These are the key concepts you need to understand to accurately answer the question.

Managerial Inefficiencies
Managerial inefficiencies are a significant aspect of diseconomies of scale. As companies expand, they often require more managers and administrative staff to oversee operations. This can lead to several issues that increase costs rather than decrease them.
Managers have to deal with larger teams and more complex operations, which can lead to slower decision-making. Decision-making becomes burdened with bureaucratic processes, making it less responsive to changes and opportunities.
This can result in missed opportunities and a lack of agility in the marketplace. Consequently, the business operates less effectively and efficiently, which contributes to higher per-unit costs rather than the desired lower ones.
Communication Challenges
Communication challenges arise as firms grow, presenting another factor in diseconomies of scale. Larger organizations typically mean more layers of management between the top decision-makers and the workers.
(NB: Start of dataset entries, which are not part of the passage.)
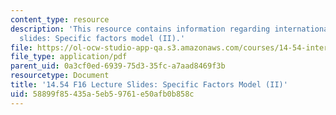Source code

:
 ```yaml
---
content_type: resource
description: 'This resource contains information regarding international trade lecture
  slides: Specific factors model (II).'
file: https://ol-ocw-studio-app-qa.s3.amazonaws.com/courses/14-54-international-trade-fall-2016/58899f85435a5eb59761e50afb0b858c_MIT14_54F16_Lecture_12.pdf
file_type: application/pdf
parent_uid: 0a3cf0ed-6939-75d3-35fc-a7aad8469f3b
resourcetype: Document
title: '14.54 F16 Lecture Slides: Specific Factors Model (II)'
uid: 58899f85-435a-5eb5-9761-e50afb0b858c
---
```


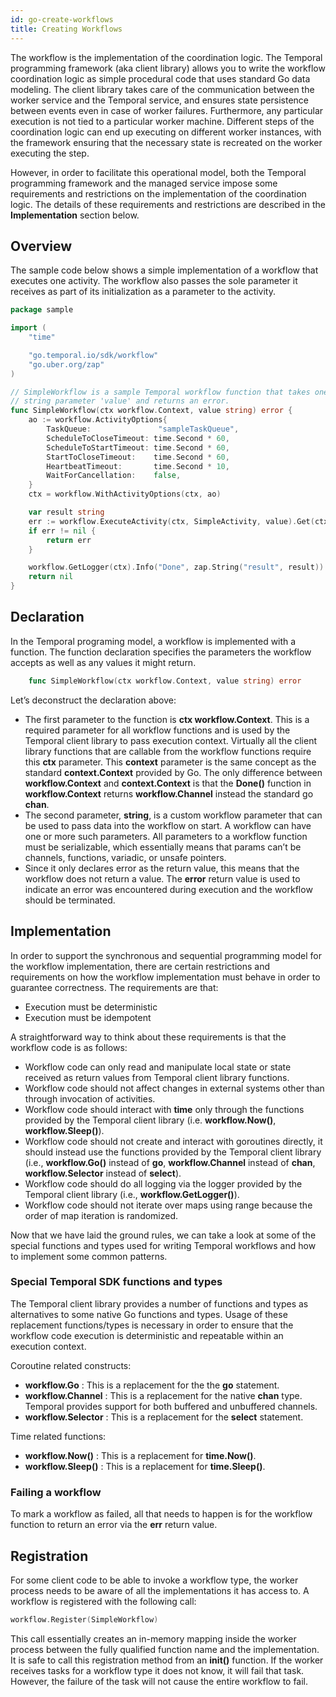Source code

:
 ```yaml
---
id: go-create-workflows
title: Creating Workflows
---
```


The workflow is the implementation of the coordination logic. The Temporal programming framework
(aka client library) allows you to write the workflow coordination logic as simple procedural code
that uses standard Go data modeling. The client library takes care of the communication between
the worker service and the Temporal service, and ensures state persistence between events even in
case of worker failures. Furthermore, any particular execution is not tied to a particular worker
machine. Different steps of the coordination logic can end up executing on different worker
instances, with the framework ensuring that the necessary state is recreated on the worker executing
the step.

However, in order to facilitate this operational model, both the Temporal programming framework and
the managed service impose some requirements and restrictions on the implementation of the
coordination logic. The details of these requirements and restrictions are described in the
**Implementation** section below.

## Overview

The sample code below shows a simple implementation of a workflow that executes one activity. The
workflow also passes the sole parameter it receives as part of its initialization as a parameter
to the activity.

```go
package sample

import (
	"time"

	"go.temporal.io/sdk/workflow"
	"go.uber.org/zap"
)

// SimpleWorkflow is a sample Temporal workflow function that takes one
// string parameter 'value' and returns an error.
func SimpleWorkflow(ctx workflow.Context, value string) error {
	ao := workflow.ActivityOptions{
		TaskQueue:               "sampleTaskQueue",
		ScheduleToCloseTimeout: time.Second * 60,
		ScheduleToStartTimeout: time.Second * 60,
		StartToCloseTimeout:    time.Second * 60,
		HeartbeatTimeout:       time.Second * 10,
		WaitForCancellation:    false,
	}
	ctx = workflow.WithActivityOptions(ctx, ao)

	var result string
	err := workflow.ExecuteActivity(ctx, SimpleActivity, value).Get(ctx, &result)
	if err != nil {
		return err
	}

	workflow.GetLogger(ctx).Info("Done", zap.String("result", result))
	return nil
}
```

## Declaration

In the Temporal programing model, a workflow is implemented with a function. The function declaration
specifies the parameters the workflow accepts as well as any values it might return.

```go
    func SimpleWorkflow(ctx workflow.Context, value string) error
```

Let’s deconstruct the declaration above:

- The first parameter to the function is **ctx workflow.Context**. This is a required parameter for
  all workflow functions and is used by the Temporal client library to pass execution context.
  Virtually all the client library functions that are callable from the workflow functions require
  this **ctx** parameter. This **context** parameter is the same concept as the standard
  **context.Context** provided by Go. The only difference between **workflow.Context** and
  **context.Context** is that the **Done()** function in **workflow.Context** returns
  **workflow.Channel** instead the standard go **chan**.
- The second parameter, **string**, is a custom workflow parameter that can be used to pass data
  into the workflow on start. A workflow can have one or more such parameters. All parameters to a
  workflow function must be serializable, which essentially means that params can’t be channels,
  functions, variadic, or unsafe pointers.
- Since it only declares error as the return value, this means that the workflow does not return a
  value. The **error** return value is used to indicate an error was encountered during execution
  and the workflow should be terminated.

## Implementation

In order to support the synchronous and sequential programming model for the workflow
implementation, there are certain restrictions and requirements on how the workflow implementation
must behave in order to guarantee correctness. The requirements are that:

- Execution must be deterministic
- Execution must be idempotent

A straightforward way to think about these requirements is that the workflow code is as follows:

- Workflow code can only read and manipulate local state or state received as return values from
  Temporal client library functions.
- Workflow code should not affect changes in external systems other than through invocation
  of activities.
- Workflow code should interact with **time** only through the functions provided by the Temporal
  client library (i.e. **workflow.Now()**, **workflow.Sleep()**).
- Workflow code should not create and interact with goroutines directly, it should instead use the
  functions provided by the Temporal client library (i.e., **workflow.Go()** instead of **go**,
  **workflow.Channel** instead of **chan**, **workflow.Selector** instead of **select**).
- Workflow code should do all logging via the logger provided by the Temporal client library
  (i.e., **workflow.GetLogger()**).
- Workflow code should not iterate over maps using range because the order of map iteration is randomized.

Now that we have laid the ground rules, we can take a look at some of the special functions and types
used for writing Temporal workflows and how to implement some common patterns.

### Special Temporal SDK functions and types

The Temporal client library provides a number of functions and types as alternatives to some native
Go functions and types. Usage of these replacement functions/types is necessary in order to ensure
that the workflow code execution is deterministic and repeatable within an execution context.

Coroutine related constructs:

- **workflow.Go** : This is a replacement for the the **go** statement.
- **workflow.Channel** : This is a replacement for the native **chan** type. Temporal provides
  support for both buffered and unbuffered channels.
- **workflow.Selector** : This is a replacement for the **select** statement.

Time related functions:

- **workflow.Now()** : This is a replacement for **time.Now()**.
- **workflow.Sleep()** : This is a replacement for **time.Sleep()**.

### Failing a workflow

To mark a workflow as failed, all that needs to happen is for the workflow function to return an
error via the **err** return value.

## Registration

For some client code to be able to invoke a workflow type, the worker process needs to be aware of
all the implementations it has access to. A workflow is registered with the following call:

```go
workflow.Register(SimpleWorkflow)
```

This call essentially creates an in-memory mapping inside the worker process between the fully
qualified function name and the implementation. It is safe to call this registration method from
an **init()** function. If the worker receives tasks for a workflow type it does not know, it will
fail that task. However, the failure of the task will not cause the entire workflow to fail.
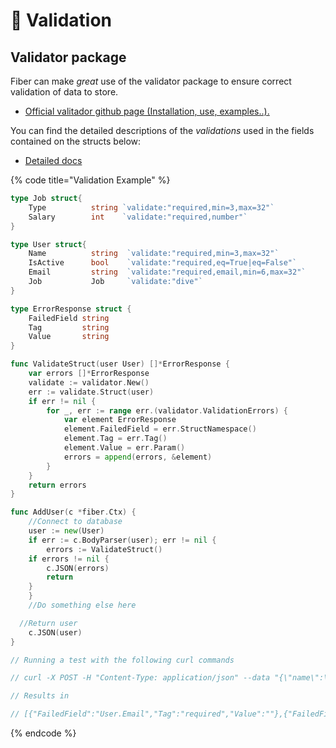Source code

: # 🔎 Validation

## Validator package

Fiber can make _great_ use of the validator package to ensure correct validation of data to store.

* [Official valitador github page \(Installation, use, examples..\).](https://github.com/go-playground/validator)

You can find the detailed descriptions of the _validations_ used in the fields contained on the structs below:

* [Detailed docs](https://pkg.go.dev/github.com/go-playground/validator?tab=doc)

{% code title="Validation Example" %}
```go
type Job struct{
    Type          string `validate:"required,min=3,max=32"`
    Salary        int    `validate:"required,number"`
}

type User struct{
    Name          string  `validate:"required,min=3,max=32"`
    IsActive      bool    `validate:"required,eq=True|eq=False"`
    Email         string  `validate:"required,email,min=6,max=32"`
    Job           Job     `validate:"dive"`
}

type ErrorResponse struct {
    FailedField string
    Tag         string
    Value       string
}

func ValidateStruct(user User) []*ErrorResponse {
    var errors []*ErrorResponse
    validate := validator.New()
    err := validate.Struct(user)
    if err != nil {
        for _, err := range err.(validator.ValidationErrors) {
            var element ErrorResponse
            element.FailedField = err.StructNamespace()
            element.Tag = err.Tag()
            element.Value = err.Param()
            errors = append(errors, &element)
        }
    }
    return errors
}

func AddUser(c *fiber.Ctx) {
    //Connect to database
    user := new(User)
    if err := c.BodyParser(user); err != nil {
        errors := ValidateStruct()
    if errors != nil {
        c.JSON(errors)
        return
    }
    }
    //Do something else here

  //Return user
    c.JSON(user)
}

// Running a test with the following curl commands

// curl -X POST -H "Content-Type: application/json" --data "{\"name\":\"john\",\"isactive\":\"True\"}" http://localhost:8080/register/user

// Results in 

// [{"FailedField":"User.Email","Tag":"required","Value":""},{"FailedField":"User.Job.Salary","Tag":"required","Value":""},{"FailedField":"User.Job.Type","Tag":"required","Value":""}]⏎
```
{% endcode %}

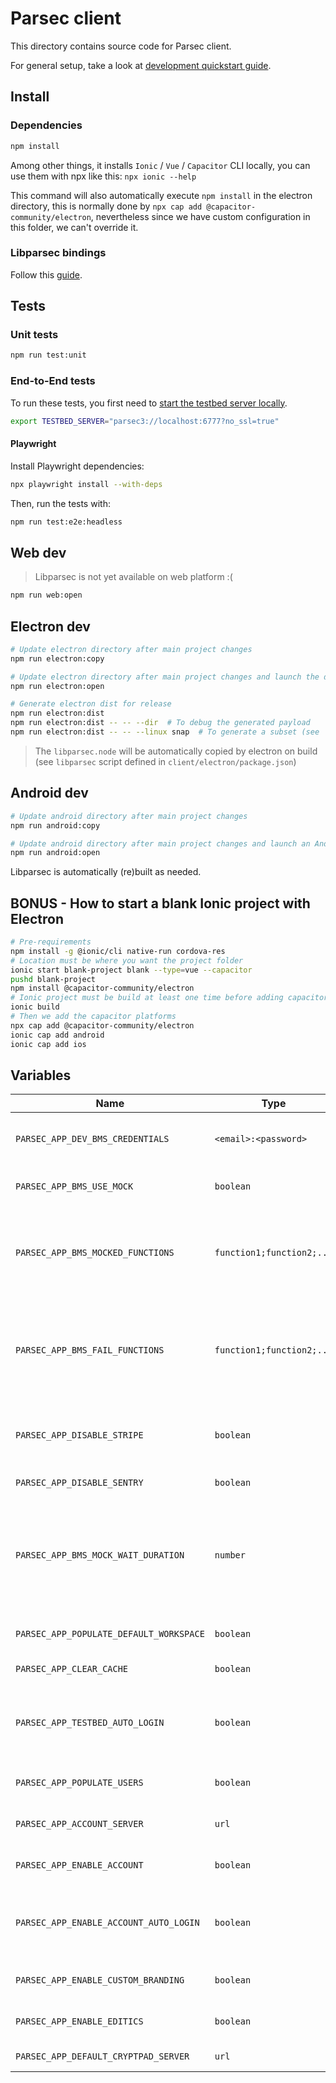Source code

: # Parsec client

This directory contains source code for Parsec client.

For general setup, take a look at [development quickstart guide](../docs/development/README.md#Hacking-the-clients).

## Install

### Dependencies

```bash
npm install
```

Among other things, it installs `Ionic` / `Vue` / `Capacitor` CLI locally, you can use them with npx like this: `npx ionic --help`

This command will also automatically execute `npm install` in the electron directory, this is normally done by `npx cap add @capacitor-community/electron`, nevertheless since we have custom configuration in this folder, we can't override it.

### Libparsec bindings

Follow this [guide](../bindings/README.md).

## Tests

### Unit tests

```bash
npm run test:unit
```

### End-to-End tests

To run these tests, you first need to [start the testbed server locally](../docs/development/README.md#starting-the-testbed-server).

```bash
export TESTBED_SERVER="parsec3://localhost:6777?no_ssl=true"
```

#### Playwright

Install Playwright dependencies:

```bash
npx playwright install --with-deps
```

Then, run the tests with:

```bash
npm run test:e2e:headless
```

## Web dev

> Libparsec is not yet available on web platform :(

```bash
npm run web:open
```

## Electron dev

```bash
# Update electron directory after main project changes
npm run electron:copy

# Update electron directory after main project changes and launch the desktop app
npm run electron:open

# Generate electron dist for release
npm run electron:dist
npm run electron:dist -- -- --dir  # To debug the generated payload
npm run electron:dist -- -- --linux snap  # To generate a subset (see `npx electron-builder build --help`)
```

> The `libparsec.node` will be automatically copied by electron on build (see
> `libparsec` script defined in `client/electron/package.json`)

## Android dev

```bash
# Update android directory after main project changes
npm run android:copy

# Update android directory after main project changes and launch an Android Studio project
npm run android:open
```

Libparsec is automatically (re)built as needed.

<!-- TODO: iOS platform not yet available
## iOS dev

```bash
# In /client
# Update iOS folder after main project changes
npm run ios:copy
# ----
# Update iOS folder after main project changes and launch a XCode project
npm run ios:open
``` -->

## BONUS - How to start a blank Ionic project with Electron

```bash
# Pre-requirements
npm install -g @ionic/cli native-run cordova-res
# Location must be where you want the project folder
ionic start blank-project blank --type=vue --capacitor
pushd blank-project
npm install @capacitor-community/electron
# Ionic project must be build at least one time before adding capacitor plugins
ionic build
# Then we add the capacitor platforms
npx cap add @capacitor-community/electron
ionic cap add android
ionic cap add ios
```

## Variables

| Name                                    | Type                      | Description                                                                             | Remark                                                                                                                  |
| --------------------------------------- | ------------------------- | --------------------------------------------------------------------------------------- | ----------------------------------------------------------------------------------------------------------------------- |
| `PARSEC_APP_DEV_BMS_CREDENTIALS`        | `<email>:<password>`      | Used as default login credentials for the BMS                                           | Only for development purposes! Avoid using `:` in your password as it will mess up the parsing.                         |
| `PARSEC_APP_BMS_USE_MOCK`               | `boolean`                 | Used to mock calls to the BMS                                                           | Only for development purposes!                                                                                          |
| `PARSEC_APP_BMS_MOCKED_FUNCTIONS `      | `function1;function2;...` | Comma-separated list of functions from the BMS API to mock                              | Only for development purposes!                                                                                          |
| `PARSEC_APP_BMS_FAIL_FUNCTIONS `        | `function1;function2;...` | Comma-separated list of functions from the BMS API that should fail if mocked           | Only for development purposes!                                                                                          |
| `PARSEC_APP_DISABLE_STRIPE`             | `boolean`                 | Disable Stripe and hide the customer area                                               |                                                                                                                         |
| `PARSEC_APP_DISABLE_SENTRY`             | `boolean`                 | Disable Sentry                                                                          |                                                                                                                         |
| `PARSEC_APP_BMS_MOCK_WAIT_DURATION`     | `number`                  | How much time mocked BMS functions should take, to simulate network and server slowness | Only for development purposes!                                                                                          |
| `PARSEC_APP_POPULATE_DEFAULT_WORKSPACE` | `boolean`                 | Adds files to the default workspace                                                     | Only for development purposes!                                                                                          |
| `PARSEC_APP_CLEAR_CACHE`                | `boolean`                 | Clear the cache                                                                         | Only for development purposes!                                                                                          |
| `PARSEC_APP_TESTBED_AUTO_LOGIN`         | `boolean`                 | Logins automatically to the first device if set and if using the testbed                | Only for development purposes                                                                                           |
| `PARSEC_APP_POPULATE_USERS`             | `boolean`                 | Adds users to the default organization                                                  | Only for development purposes!                                                                                          |
| `PARSEC_APP_ACCOUNT_SERVER`             | `url`                     | Parsec Account server to use                                                            |                                                                                                                         |
| `PARSEC_APP_ENABLE_ACCOUNT`             | `boolean`                 | Enable Parsec Account                                                                   |                                                                                                                         |
| `PARSEC_APP_ENABLE_ACCOUNT_AUTO_LOGIN`  | `boolean`                 | Enable Account auto login                                                               | Only for development purposes! Only works if `PARSEC_APP_ENABLE_ACCOUNT` and `PARSEC_APP_MOCK_ACCOUNT` are set to true. |
| `PARSEC_APP_ENABLE_CUSTOM_BRANDING`     | `boolean`                 | Enable the custom branding                                                              |                                                                                                                         |
| `PARSEC_APP_ENABLE_EDITICS`             | `boolean`                 | Enable Parsec Editics poc                                                               |                                                                                                                         |
| `PARSEC_APP_DEFAULT_CRYPTPAD_SERVER`    | `url`                     | Cryptpad server to use                                                                  |                                                                                                                         |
Increasing the number of management layers can make communication pathways overly complicated, leading to miscommunication or loss of information.
  • This can result in confusion about goals and objectives among employees.
  • Misalignment can occur, causing delays in project completion.
  • Errors might increase because information is not conveyed accurately.
In the long run, these communication difficulties can hinder overall productivity and increase operational expenses.
Coordination Difficulties
Coordination difficulties often occur when scaling up business operations. As a company grows, it needs to synchronize more activities across different departments and geographical locations.
The complexity of coordinating activities can be overwhelming, leading to inefficiencies. Some departments might work at different speeds or in conflicting directions, resulting in bottlenecks.
  • Misalignment between departments can disrupt workflow.
  • Tasks may have to be redone, wasting time and resources.
  • Overall productivity could diminish as coordination becomes more cumbersome.
Effective coordination is crucial to maintain cost efficiency, and failure to do so can lead to diseconomies of scale.
Logistics Problems
Logistics problems can also contribute to diseconomies of scale, especially in larger companies with sprawling operations. As a firm grows, the complexity of shipping, warehousing, and inventory management increases significantly.
Managing a vast supply chain requires substantial planning, and any inefficiencies can lead to increased costs.
  • Larger inventories increase the risk of overproduction or stockouts.
  • Transportation issues could delay the distribution of goods.
  • Storage costs can soar if inventory levels are mismanaged.
All these factors can escalate operational costs when not tightly controlled, highlighting that bigger isn't always better in logistics management.